Falling writer-director-star Viggo Mortensen shares just one LOTR story for Stephen Colbert
Stephen Colbert did get around to asking Viggo Mortensen a round of Lord Of The Rings questions on Thursday’s Late Show. But, credit to Tolkien mega-fan Colbert where it’s due, the host did tamp down his wonted fanboy glee for the most part, even though he had Aragorn, Son of Arathorn, 16th Chieftain of the Dúnedain, and eventual King Elessar (Strider to his friends) in the house. Or, the virtual house, as not only is there that pandemic that all good and smart people are working to prevent, but Mortensen was video-calling in from an initially undisclosed location in Europe.
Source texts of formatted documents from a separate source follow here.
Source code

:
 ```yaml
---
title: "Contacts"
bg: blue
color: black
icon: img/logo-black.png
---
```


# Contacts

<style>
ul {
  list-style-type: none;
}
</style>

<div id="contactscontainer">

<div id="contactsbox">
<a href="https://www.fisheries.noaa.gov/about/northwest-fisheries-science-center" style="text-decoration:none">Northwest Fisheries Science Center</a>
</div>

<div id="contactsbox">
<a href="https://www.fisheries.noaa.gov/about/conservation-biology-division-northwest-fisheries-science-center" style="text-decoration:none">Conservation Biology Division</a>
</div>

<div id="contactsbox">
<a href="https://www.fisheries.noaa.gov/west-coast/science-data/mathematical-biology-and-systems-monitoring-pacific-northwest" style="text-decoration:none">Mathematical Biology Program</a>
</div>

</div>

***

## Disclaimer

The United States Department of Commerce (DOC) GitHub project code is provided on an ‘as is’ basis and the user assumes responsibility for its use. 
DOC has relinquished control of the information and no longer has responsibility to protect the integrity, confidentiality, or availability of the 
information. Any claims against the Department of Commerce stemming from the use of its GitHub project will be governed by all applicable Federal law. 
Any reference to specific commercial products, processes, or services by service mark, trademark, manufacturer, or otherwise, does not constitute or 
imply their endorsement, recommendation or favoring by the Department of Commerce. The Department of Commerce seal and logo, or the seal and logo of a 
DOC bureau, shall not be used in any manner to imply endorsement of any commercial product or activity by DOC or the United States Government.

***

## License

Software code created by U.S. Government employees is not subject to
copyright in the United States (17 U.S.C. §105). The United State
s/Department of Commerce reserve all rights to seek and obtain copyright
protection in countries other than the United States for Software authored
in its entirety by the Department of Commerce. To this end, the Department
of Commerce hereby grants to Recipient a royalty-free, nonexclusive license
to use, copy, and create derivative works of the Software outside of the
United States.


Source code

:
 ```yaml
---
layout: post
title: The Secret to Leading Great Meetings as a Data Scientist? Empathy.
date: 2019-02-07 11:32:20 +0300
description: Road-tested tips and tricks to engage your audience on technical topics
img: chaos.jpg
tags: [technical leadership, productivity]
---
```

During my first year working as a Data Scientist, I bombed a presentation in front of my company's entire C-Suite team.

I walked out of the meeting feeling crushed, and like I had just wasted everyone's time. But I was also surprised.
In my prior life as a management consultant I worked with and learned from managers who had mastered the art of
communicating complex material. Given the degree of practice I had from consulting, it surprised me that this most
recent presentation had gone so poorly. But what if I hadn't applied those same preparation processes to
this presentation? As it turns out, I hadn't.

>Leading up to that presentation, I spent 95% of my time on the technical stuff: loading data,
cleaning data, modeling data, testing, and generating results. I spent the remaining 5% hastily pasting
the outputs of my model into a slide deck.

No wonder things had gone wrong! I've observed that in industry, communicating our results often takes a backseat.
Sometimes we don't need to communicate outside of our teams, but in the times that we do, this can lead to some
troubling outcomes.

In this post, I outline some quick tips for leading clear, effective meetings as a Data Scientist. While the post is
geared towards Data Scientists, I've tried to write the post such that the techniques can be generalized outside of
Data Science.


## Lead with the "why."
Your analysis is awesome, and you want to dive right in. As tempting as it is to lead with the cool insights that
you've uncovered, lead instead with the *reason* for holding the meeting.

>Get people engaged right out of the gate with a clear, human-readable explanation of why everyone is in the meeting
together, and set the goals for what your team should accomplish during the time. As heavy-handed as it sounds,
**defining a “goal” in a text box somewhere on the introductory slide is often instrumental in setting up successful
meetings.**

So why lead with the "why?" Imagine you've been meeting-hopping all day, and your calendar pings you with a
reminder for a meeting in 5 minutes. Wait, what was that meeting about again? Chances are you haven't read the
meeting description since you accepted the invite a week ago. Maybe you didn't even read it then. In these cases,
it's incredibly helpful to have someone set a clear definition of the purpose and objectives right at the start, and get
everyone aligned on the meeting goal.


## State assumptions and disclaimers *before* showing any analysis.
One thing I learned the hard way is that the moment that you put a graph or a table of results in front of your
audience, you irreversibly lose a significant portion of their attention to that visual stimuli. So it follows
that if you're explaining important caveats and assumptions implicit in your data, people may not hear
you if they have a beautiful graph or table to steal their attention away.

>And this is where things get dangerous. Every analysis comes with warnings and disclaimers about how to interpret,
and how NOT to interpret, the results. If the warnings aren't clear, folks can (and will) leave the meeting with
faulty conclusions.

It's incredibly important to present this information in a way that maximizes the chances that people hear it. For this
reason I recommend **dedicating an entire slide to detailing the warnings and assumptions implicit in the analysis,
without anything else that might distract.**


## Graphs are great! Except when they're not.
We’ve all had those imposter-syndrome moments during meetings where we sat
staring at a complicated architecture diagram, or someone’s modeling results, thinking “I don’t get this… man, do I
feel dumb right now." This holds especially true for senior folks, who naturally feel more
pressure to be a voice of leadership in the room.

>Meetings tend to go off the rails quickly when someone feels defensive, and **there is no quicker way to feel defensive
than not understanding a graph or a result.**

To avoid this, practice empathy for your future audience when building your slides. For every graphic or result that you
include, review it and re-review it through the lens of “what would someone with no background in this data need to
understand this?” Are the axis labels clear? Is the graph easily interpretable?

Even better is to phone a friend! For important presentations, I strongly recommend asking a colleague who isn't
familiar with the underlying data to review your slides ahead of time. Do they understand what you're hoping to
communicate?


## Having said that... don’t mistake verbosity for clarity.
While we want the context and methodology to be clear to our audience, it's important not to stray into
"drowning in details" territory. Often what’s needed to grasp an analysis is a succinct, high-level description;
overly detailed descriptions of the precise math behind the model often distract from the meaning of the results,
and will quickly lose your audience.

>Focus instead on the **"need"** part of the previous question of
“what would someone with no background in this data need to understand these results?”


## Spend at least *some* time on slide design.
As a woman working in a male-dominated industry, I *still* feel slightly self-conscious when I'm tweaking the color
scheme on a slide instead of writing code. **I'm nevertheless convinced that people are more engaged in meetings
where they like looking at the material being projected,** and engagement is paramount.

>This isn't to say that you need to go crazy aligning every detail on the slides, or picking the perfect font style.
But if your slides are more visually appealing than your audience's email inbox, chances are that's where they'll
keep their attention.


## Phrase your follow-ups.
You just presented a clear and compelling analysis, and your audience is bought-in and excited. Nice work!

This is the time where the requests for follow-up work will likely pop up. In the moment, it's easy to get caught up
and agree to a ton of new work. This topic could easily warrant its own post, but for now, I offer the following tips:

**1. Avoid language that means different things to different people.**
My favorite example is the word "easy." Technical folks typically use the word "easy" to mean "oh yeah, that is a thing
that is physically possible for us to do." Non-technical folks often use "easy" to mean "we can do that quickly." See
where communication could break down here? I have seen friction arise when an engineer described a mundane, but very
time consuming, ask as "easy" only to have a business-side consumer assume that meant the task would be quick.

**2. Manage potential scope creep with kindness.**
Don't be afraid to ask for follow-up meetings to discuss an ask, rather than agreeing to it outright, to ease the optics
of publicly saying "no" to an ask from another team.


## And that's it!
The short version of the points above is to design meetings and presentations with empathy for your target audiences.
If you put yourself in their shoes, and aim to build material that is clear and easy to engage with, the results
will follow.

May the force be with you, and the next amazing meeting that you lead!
“Do you speak the language of the country you’re in?,” Colbert asked, turning the interview into a quiz show after Mortensen assured him that everyone where he is has been able to go out to the movie theater for a while now. Sadly, as Colbert realized, that was of nearly no help at all, since Colbert stated that noted polymath Mortensen speaks seven languages. (Viggo’s in Spain, which, not to question Mr. Mortensen, should not be going out to movie theaters at this point.)
But, wherever Stephen Colbert corrals a cast member or self-professed expert of Peter Jackson’s The Lord Of The Rings trilogy, questions will follow. And, if Colbert didn’t exactly spring a surprise test on his guest this time, he did still get everything he could have hoped for, as Mortensen, praising Colbert’s Tolkien acumen by quoting Aragorn’s final line in the series, told Colbert, “My friend, you bow to no one.” You can practically feel Colbert’s goosebumps through the screen. Mortensen also shared one harrowing anecdote about filming the Battle Of Helm’s Deep, when his theretofore-dormant vertigo really kicked in just as he was preparing to do another take of that fight scene up a long, narrow stone stairway. Telling Colbert about his decidedly un-Aragorn-like panic attack, Mortensen described his posture pretending to simply rest and contemplate the New Zealand night sky when he was, in actual fact, clinging to the battlements on his back “like a spider.” (The actor confirmed that he did finally overcome his fear to kick some orc ass one more time.)
Technically there to promote his directorial debut, Falling, Mortensen could only nod in accustomed modesty as Colbert added director to the list of Mortensen’s thrice Oscar-nominated “Renaissance man” cred. (A partial list: poet; artist; publisher; musician; photographer; guy who still affectionately calls his LOTR costar quartet “the hobbits.”) Regrettably inspired by his family’s history of dementia and the death of his mother, the film sees Mortensen’s adult son trying to re-engage with his difficult elderly father (a career-capping turn from Lance Henriksen, according to the buzz) as the domineering old man succumbs to the effects of his waning mental capacities. With characteristic thoughtfulness, Mortensen told Colbert that the process of making such a truthful film about a subject he knows all too well was one of keeping “that flame alive, or that wound open.”
Falling hits streaming services on February 5.